AÑO 1842
Nos encontramos en París, Francia, exactamente en la pomposa época victoriana. Las mujeres pasean por las calles luciendo grandes y elaborados peinados, mientras abanican sus rostros y modelan elegantes vestidos que hacen énfasis los importantes rangos sociales que ostentan; los hombres enfundados en trajes las escoltan, los sombreros de copa les ciñen la cabeza.
Todo parece transcurrir de manera normal a los ojos de los humanos; la sociedad está claramente dividida en clases sociales: la alta, la media y la baja. Los prejuicios existen; la época es conservadora a más no poder; las personas con riqueza dominan el país. Pero nadie imagina los seres que se esconden entre las sombras: vampiros, licántropos, cambiaformas, brujos, gitanos. Todos son cazados por la Inquisición liderada por el Papa.

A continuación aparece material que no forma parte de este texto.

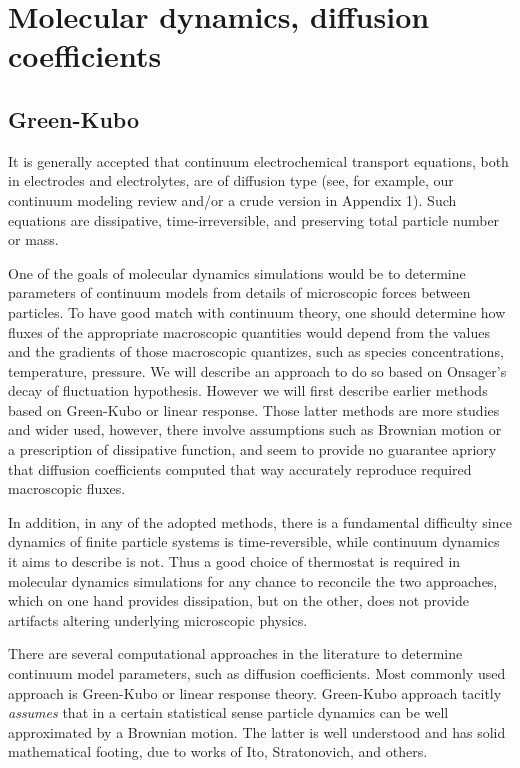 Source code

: \documentclass[a4paper, 11 pt]{article}
\theoremstyle{definition}
\theoremstyle{remark}
\begin{document}
\title{}
\author{Maxim Zyskin}
\date{October, 2020}






\section{Molecular dynamics, diffusion coefficients}
\subsection{Green-Kubo}
It is generally accepted that continuum electrochemical transport equations, both in electrodes and electrolytes, are of diffusion type (see, for example, our continuum modeling review and/or a crude version in Appendix 1). Such equations are dissipative, time-irreversible, and preserving total particle number or mass.

One of the goals of molecular dynamics simulations would be to determine parameters of continuum models from details of microscopic forces between particles. To have good match with continuum theory, one should determine how fluxes of the appropriate macroscopic quantities would depend from the values and the gradients of those macroscopic quantizes, such as species concentrations, temperature, pressure. We will describe an approach to do so based on Onsager's decay of fluctuation hypothesis. However we will first describe earlier methods based on  Green-Kubo or linear response.  Those latter methods are more studies and wider used, however, there involve assumptions such as Brownian motion or a prescription of dissipative function, and seem to provide no guarantee apriory  that diffusion coefficients computed that way accurately reproduce required macroscopic fluxes.


In addition, in any of the adopted methods, there is a fundamental difficulty since dynamics of finite particle systems is time-reversible, while continuum dynamics it aims to describe is not. Thus a good choice of thermostat is required in molecular dynamics simulations for any chance to reconcile the two approaches, which on one hand provides dissipation, but on the other, does not provide artifacts altering underlying microscopic physics.

There are several computational approaches in the literature to determine continuum model parameters, such as diffusion coefficients. Most commonly used approach is Green-Kubo or linear response theory. Green-Kubo approach tacitly {\it assumes} that in a certain statistical sense particle dynamics can be well approximated by a Brownian motion. The latter is well understood and has solid mathematical footing, due to works of Ito, Stratonovich, and others.
\end{document}
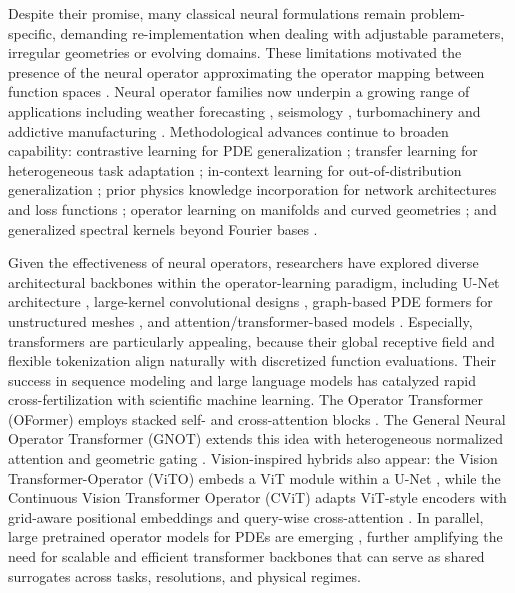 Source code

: \documentclass[final,3p,times]{elsarticle}
\begin{document}
Despite their promise, many classical neural formulations remain problem-specific, demanding re-implementation when dealing with adjustable parameters, irregular geometries or evolving domains. These limitations motivated the presence of the neural operator approximating the operator mapping between function spaces \cite{kovachki2023neural, lu2021learning}. Neural operator families now underpin a growing range of applications including weather forecasting
 \cite{bonev2023spherical, lam2023learning, kontolati2024learning, bonev2025fourcastnet}, seismology \cite{sun2023phase, shi2024broadband, haghighat2024deeponet},  turbomachinery \cite{li2025attention} and addictive manufacturing \cite{liu2024deep}. Methodological advances continue to broaden capability: contrastive learning for PDE generalization \cite{zhang2024deciphering, jiang2023training} ; transfer learning for heterogeneous task adaptation \cite{goswami2022deep, lyu2023multi}; in-context learning for out-of-distribution generalization \cite{yang2023context}; prior physics knowledge incorporation for network architectures \cite{long2018pde, long2019pde} and loss functions \cite{jiang2023training, li2024physics}; operator learning on manifolds and curved geometries \cite{seidman2022nomad, bonev2023spherical, li2023fourier}; and generalized spectral kernels beyond Fourier bases \cite{cao2024laplace, gupta2021multiwavelet, tripura2023wavelet, li2020neural}. 

Given the effectiveness of neural operators, researchers have explored diverse architectural backbones within the operator-learning paradigm, including U-Net architecture \cite{wen2022u}, large-kernel convolutional designs \cite{raonic2023convolutional}, graph-based PDE formers for unstructured meshes \cite{ye2024pdeformer}, and attention/transformer-based models \cite{cao2021choose, ye2024pdeformer}. Especially, transformers are particularly appealing, because their global receptive field and flexible tokenization align naturally with discretized function evaluations. Their success in sequence modeling and large language models has catalyzed rapid cross-fertilization with scientific machine learning. The Operator Transformer (OFormer) employs stacked self- and cross-attention blocks \cite{li2022transformer}. The General Neural Operator Transformer (GNOT) extends this idea with heterogeneous normalized attention and geometric gating \cite{hao2023gnot}. Vision-inspired hybrids also appear: the Vision Transformer-Operator (ViTO) embeds a ViT module within a U-Net \cite{ovadia2024vito}, while the Continuous Vision Transformer Operator (CViT) adapts ViT-style encoders with grid-aware positional embeddings and query-wise cross-attention \cite{dosovitskiy2020image}. 
In parallel, large pretrained operator models for PDEs are emerging \cite{chen2024data, subramanian2023towards, mccabe2024multiple, herde2024poseidon}, further amplifying the need for scalable and efficient transformer backbones that can serve as shared surrogates across tasks, resolutions, and physical regimes.
\end{document}

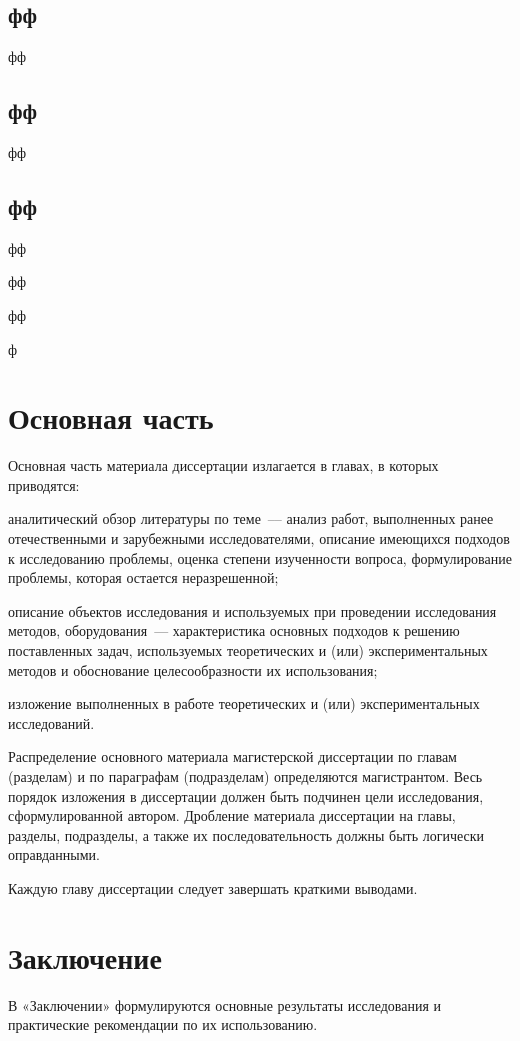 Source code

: \documentclass{mpaper}
\begin{document}
    \section{фф}

    фф

    \section{фф}

    фф

    \section{фф}

    фф

    фф

    фф

    ф

    \chapter{Основная часть}
    Основная часть материала диссертации излагается в главах, в которых приводятся:

    аналитический обзор литературы по теме~--– анализ работ, выполненных ранее отечественными и зарубежными исследователями, описание имеющихся подходов к исследованию проблемы, оценка степени изученности вопроса, формулирование проблемы, которая остается неразрешенной;

    описание объектов исследования и используемых при проведении исследования методов, оборудования~--- характеристика основных подходов к решению поставленных задач, используемых теоретических и (или) экспериментальных методов и обоснование целесообразности их использования;

    изложение выполненных в работе теоретических и (или) экспериментальных исследований.

    Распределение основного материала магистерской диссертации по главам (разделам) и по параграфам (подразделам) определяются магистрантом. Весь порядок изложения в диссертации должен быть подчинен цели исследования, сформулированной автором. Дробление материала диссертации на главы, разделы, подразделы, а также их
    последовательность должны быть логически оправданными.

    Каждую главу диссертации следует завершать краткими выводами.
    \chapter*{Заключение}
    В «Заключении» формулируются основные результаты исследования и практические рекомендации по их использованию.
\end{document}
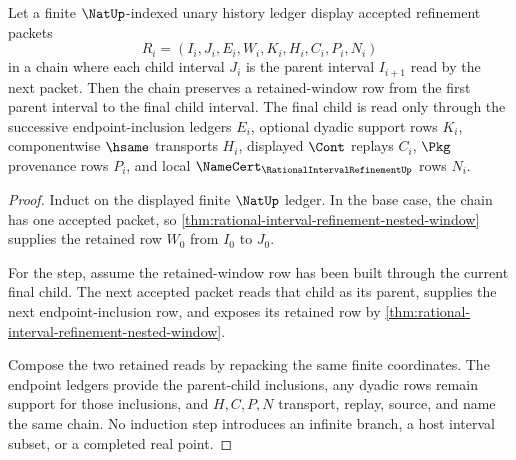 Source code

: \begin{theorem}
\label{thm:rational-interval-refinement-retained-window-induction}
Let a finite $\NatUp$-indexed unary history ledger display accepted refinement packets
$$
R_i=(I_i,J_i,E_i,W_i,K_i,H_i,C_i,P_i,N_i)
$$
in a chain where each child interval $J_i$ is the parent interval $I_{i+1}$ read by the next packet. Then the chain preserves a retained-window row from the first parent interval to the final child interval. The final child is read only through the successive endpoint-inclusion ledgers $E_i$, optional dyadic support rows $K_i$, componentwise $\hsame$ transports $H_i$, displayed $\Cont$ replays $C_i$, $\Pkg$ provenance rows $P_i$, and local $\NameCert_{\RationalIntervalRefinementUp}$ rows $N_i$.
\end{theorem}
\begin{proof}
Induct on the displayed finite $\NatUp$ ledger. In the base case, the chain has one accepted packet, so \autoref{thm:rational-interval-refinement-nested-window} supplies the retained row $W_0$ from $I_0$ to $J_0$.

For the step, assume the retained-window row has been built through the current final child. The next accepted packet reads that child as its parent, supplies the next endpoint-inclusion row, and exposes its retained row by \autoref{thm:rational-interval-refinement-nested-window}.

Compose the two retained reads by repacking the same finite coordinates. The endpoint ledgers provide the parent-child inclusions, any dyadic rows remain support for those inclusions, and $H,C,P,N$ transport, replay, source, and name the same chain. No induction step introduces an infinite branch, a host interval subset, or a completed real point.
\end{proof}

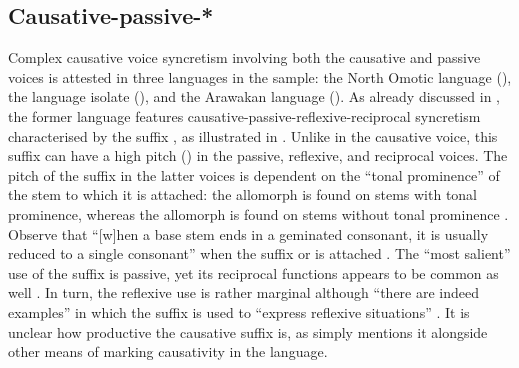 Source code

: \subsection{Causative-passive-*} \label{sec:complex-syncretism:caus-pass}
Complex causative voice syncretism involving both the causative and passive voices is attested in three languages in the sample: the North Omotic language  (), the language isolate  (), and the Arawakan language  (). As already discussed in , the former language features causative-passive-reflexive-reciprocal syncretism characterised by the suffix , as illustrated in . Unlike in the causative voice, this suffix can have a high pitch () in the passive, reflexive, and reciprocal voices. The pitch of the suffix in the latter voices is dependent on the “tonal prominence” of the stem to which it is attached: the allomorph  is found on stems with tonal prominence, whereas the allomorph  is found on stems without tonal prominence \citep[84ff., 1013]{wakasa:2008}. Observe that “[w]hen a base stem ends in a geminated consonant, it is usually reduced to a single consonant” when the suffix  or  is attached \citep[1014]{wakasa:2008}. The “most salient” use of the suffix  is passive, yet its reciprocal functions appears to be common as well \citep[1022ff.]{wakasa:2008}. In turn, the reflexive use is rather marginal although “there are indeed examples” in which the suffix is used to “express reflexive situations” \citep[1028]{wakasa:2008}. It is unclear how productive the causative suffix is, as \citet[1005ff.]{wakasa:2008} simply mentions it alongside other means of marking causativity in the language.

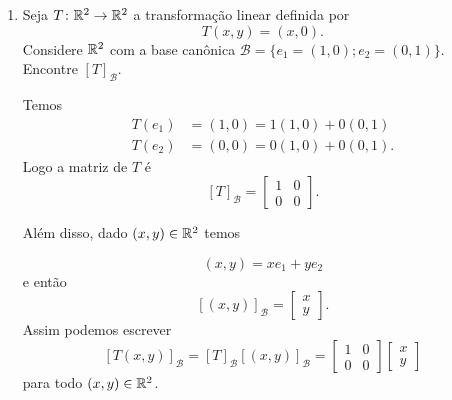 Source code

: \begin{exemplos}
    \begin{enumerate}[label={\arabic*})]
        \item Seja $T \colon \mathbb{R}^2 \to \mathbb{R}^2$ a transformação linear definida por
        \[
          T(x,y) = (x,0).
        \]
        Considere $\mathbb{R}^2$ com a base can\^onica $\mathcal{B} = \{e_1=(1,0);e_2=(0,1)\}$. Encontre $[T]_\mathcal{B}$.
        \begin{solucao}
            Temos
            \begin{align*}
                T(e_1) &= (1,0) = 1(1,0) + 0(0,1)\\
                T(e_2) &= (0,0) = 0(1,0) + 0(0,1).
            \end{align*}
            Logo a matriz de $T$ é
            \[
                [T]_\mathcal{B} = \begin{bmatrix}
                1 & 0\\
                0 & 0
                \end{bmatrix}.
            \]

            Além disso, dado $(x,y) \in \mathbb{R}^2$ temos

            \[
                (x,y) = xe_1 + ye_2
            \]
            e então
            \[
                [(x,y)]_\mathcal{B} = \begin{bmatrix}
                x\\y
                \end{bmatrix}.
            \]
            Assim podemos escrever
            \[
                [T(x,y)]_\mathcal{B} = [T]_\mathcal{B}[(x,y)]_\mathcal{B} = \begin{bmatrix}
                1 & 0\\
                0 & 0
                \end{bmatrix}\begin{bmatrix}
                x\\y
                \end{bmatrix}
            \]
            para todo $(x,y) \in \mathbb{R}^2$.
        \end{solucao}


\end{enumerate}
\end{exemplos}
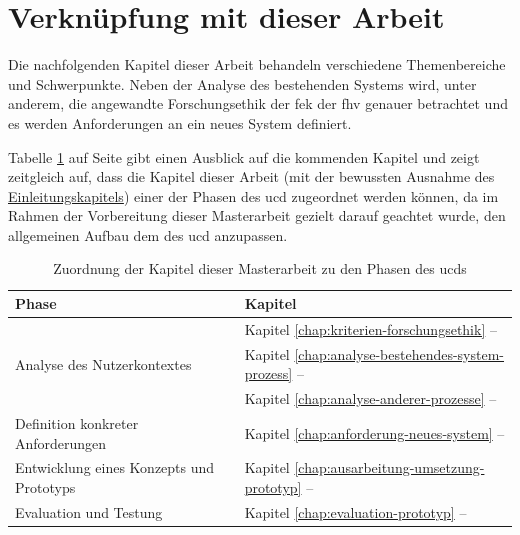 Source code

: \documentclass[a4paper,12pt,twoside,numbers=noendperiod]{scrreprt}
\begin{document}
\section{Verknüpfung mit dieser Arbeit}
\label{sec:ucd-verknüpfung-arbeit}

Die nachfolgenden Kapitel dieser Arbeit behandeln verschiedene Themenbereiche und Schwerpunkte. Neben der Analyse des bestehenden Systems wird, unter anderem, die angewandte Forschungsethik der \acl{fek} der \acl{fhv} genauer betrachtet und es werden Anforderungen an ein neues System definiert.

Tabelle \ref{tab:zurordnung-kapitel-ucd} auf Seite \pageref{tab:zurordnung-kapitel-ucd} gibt einen Ausblick auf die kommenden Kapitel und zeigt zeitgleich auf, dass die Kapitel dieser Arbeit (mit der bewussten Ausnahme des \hyperref[chap:einleitung]{Einleitungskapitels}) einer der Phasen des \acl{ucd} zugeordnet werden können, da im Rahmen der Vorbereitung dieser Masterarbeit gezielt darauf geachtet wurde, den allgemeinen Aufbau dem des \ac{ucd} anzupassen.

\begin{table}[ht]
    \centering
    \begin{tabular}{p{.35\linewidth} | p{.55\linewidth}}
        \textbf{Phase} & \textbf{Kapitel} \\ \hline
        \multirow{3}{\linewidth}{Analyse des Nutzerkontextes} & Kapitel \ref{chap:kriterien-forschungsethik} -- \nameref{chap:kriterien-forschungsethik} \\ \cline{2-2} 
         & Kapitel \ref{chap:analyse-bestehendes-system-prozess} -- \nameref{chap:analyse-bestehendes-system-prozess} \\ \cline{2-2} 
         & Kapitel \ref{chap:analyse-anderer-prozesse} -- \nameref{chap:analyse-anderer-prozesse} \\ \hline
        Definition konkreter Anforderungen & Kapitel \ref{chap:anforderung-neues-system} -- \nameref{chap:anforderung-neues-system} \\ \hline
        Entwicklung eines Konzepts und Prototyps & Kapitel \ref{chap:ausarbeitung-umsetzung-prototyp} -- \nameref{chap:ausarbeitung-umsetzung-prototyp} \\ \hline
        Evaluation und Testung & Kapitel \ref{chap:evaluation-prototyp} -- \nameref{chap:evaluation-prototyp}
    \end{tabular}
    \caption{Zuordnung der Kapitel dieser Masterarbeit zu den Phasen des \acl{ucd}s}
    \label{tab:zurordnung-kapitel-ucd}
\end{table}
\end{document}
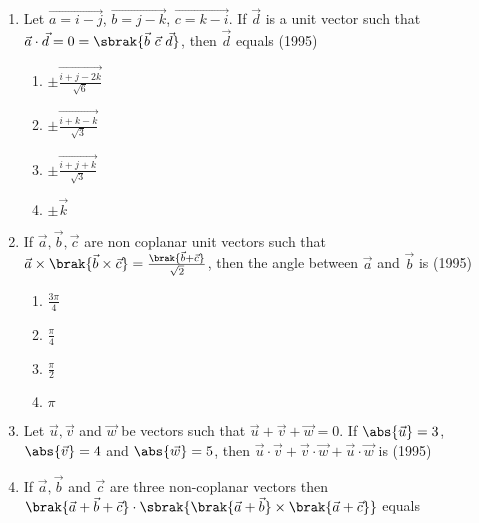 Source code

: \begin{enumerate}[label=\thesubsection.\arabic*.,ref=\thesubsection.\theenumi]
\item Let $\vec{a=i-j}$, $\vec{b=j-k}$, $\vec{c=k-i}$. If $\vec{d}$ is a unit vector such that $\vec{a}\cdot\vec{d} = 0 = \sbrak{\vec{b}\ \vec{c}\ \vec{d}}$, then $\vec{d}$ equals
\hfill (1995)
  \begin{multicols}{2}
\begin{enumerate}
\item $\pm \vec{\frac{{i+j-2k}}{\sqrt{6}}}$
\item $\pm \vec{\frac{{i+k-k}}{\sqrt{3}}}$
\item $\pm \vec{\frac{{i+j+k}}{\sqrt{3}}}$
\item $\pm \vec{k}$
\end{enumerate}
  \end{multicols}

\item If $\vec{a},\vec{b},\vec{c}$ are non coplanar unit vectors such that $\vec{a}\times\brak{\vec{b}\times\vec{c}} = \frac{\brak{\vec{b}+\vec{c}}}{\sqrt{2}}$, then the angle between $\vec{a}$ and $\vec{b}$ is
\hfill (1995)
  \begin{multicols}{2}
\begin{enumerate}
\item $\frac{3\pi}{4}$
\item $\frac{\pi}{4}$
\item $\frac{\pi}{2}$
\item $\pi$
\end{enumerate}
  \end{multicols}
  \item Let $\vec{u},\vec{v}$ and $\vec{w}$ be vectors such that $\vec{u}+\vec{v}+\vec{w} = 0$. If $\abs{\vec{u}}=3$, $\abs{\vec{v}}=4$ and $\abs{\vec{w}}=5$, then $\vec{u} \cdot \vec{v}+\vec{v} \cdot \vec{w}+\vec{u} \cdot \vec{w}$ is
  \hfill (1995)
 \begin{enumerate}
 \end{enumerate}   	
  \item If $\vec{a},\vec{b}$ and $\vec{c}$ are three non-coplanar vectors then 
  $\brak{\vec{a}+\vec{b}+\vec{c}} \cdot \sbrak{\brak{\vec{a}+\vec{b}} \times \brak{\vec{a}+\vec{c}}}$ equals


\end{enumerate}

Algunos aún creen que sólo son rumores y fantasías; otros, que han tenido la mala fortuna de encontrarse cara a cara con uno de estos seres, han vivido para contar su terrorífica historia y están convencidos de su existencia, del peligro que representa convivir con ellos, rondando por ahí, camuflando su naturaleza, haciéndose pasar por simples mortales, atacando cuando menos uno lo espera.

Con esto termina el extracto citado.